Xray and Dask: Out-Of-Core, Labeled Arrays in Python

Loic · on June 12, 2015

As it is in Python, is it compatible with numba[0] if using the @jit(nogil=True) decorator? Having f in ds.groupby('some variable').apply(f) being a jit compiled numba function would be great.

[0]: http://numba.pydata.org/

shoyer · on June 12, 2015

Yeah, Numba makes it awesomely easy to write fast functions in Python that release the GIL. You can already do this directly with dask.array by passing a Numba compiled function to the map_blocks method: http://dask.readthedocs.org/en/latest/array-api.html#dask.ar... -- it should be pretty straightforward to wrap this with xray.

lqdc13 · on June 12, 2015

Why not just sample further or use a machine where this dataset fits in memory?

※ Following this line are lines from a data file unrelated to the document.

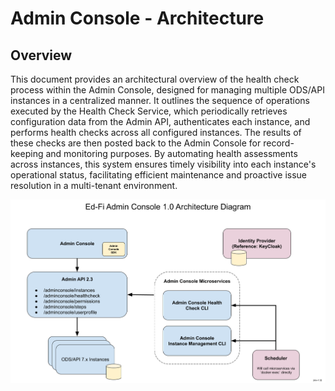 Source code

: # Admin Console - Architecture

## Overview

This document provides an architectural overview of the health check process within the Admin Console, designed for managing multiple ODS/API instances in a centralized manner. It outlines the sequence of operations executed by the Health Check Service, which periodically retrieves configuration data from the Admin API, authenticates each instance, and performs health checks across all configured instances. The results of these checks are then posted back to the Admin Console for record-keeping and monitoring purposes. By automating health assessments across instances, this system ensures timely visibility into each instance's operational status, facilitating efficient maintenance and proactive issue resolution in a multi-tenant environment.

![Ed-Fi Admin Console - Architecture Diagram](<img/Ed-Fi Admin Console - Architecture Diagram.png>)
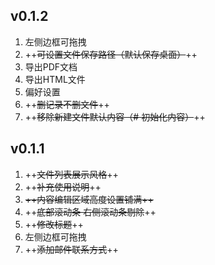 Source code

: ## v0.1.2
1. 左侧边框可拖拽
2. ++~~可设置文件保存路径（默认保存桌面）~~++
3. 导出PDF文档
4. 导出HTML文件
5. 偏好设置
6. ++~~删记录不删文件~~++
7. ++~~移除新建文件默认内容（# 初始化内容）~~++
























## v0.1.1
1. ++~~文件列表展示风格~~++
2. ++~~补充使用说明~~++
3. ~~++内容编辑区域高度设置铺满++~~
4. ++~~底部滚动条 右侧滚动条剔除~~++
5. ++~~修改标题~~++
6. 左侧边框可拖拽
7. ++~~添加邮件联系方式~~++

A minute to compute the mean seems unreasonable if the goal is to perform more complex tasks in the future.

shoyer · on June 12, 2015

Indeed, those are both great options when possible. But easy access to parallel computing is still quite useful.

For interactive analysis or building statistical models, you probably do indeed still probably want your data fit in memory. But often it's most useful to make your data smaller by calculating some sort of summary statistics instead of subsampling. For example, if you're interested in climate change, you might want to work with monthly means instead of the original daily or sub-daily data. Currently, climate scientists usually do this sort of thing with command line tools.

As for machines where datasets fit into memory -- that's also great, if you have access to them. But even then, for most operations numpy will be limited to a single core. Calculating the mean of 51GB of data is still pretty slow, even if it already is in memory. Your machine with 256 GB of memory almost assuredly has 32+ cores to go along with it, and it's a shame to let them sit idle.

This post by Nikolay Koldunov gives some more context about the value of dask.array for weather data: http://earthpy.org/dask.html

ngoldbaum · on June 12, 2015

Although you can use numexpr for some easy (albeit modest) threaded speedups and streamlined memory usage. I've had more success coding custom array processing routines in cython where I can easily exploit threads.

devty · on June 12, 2015

excellent work!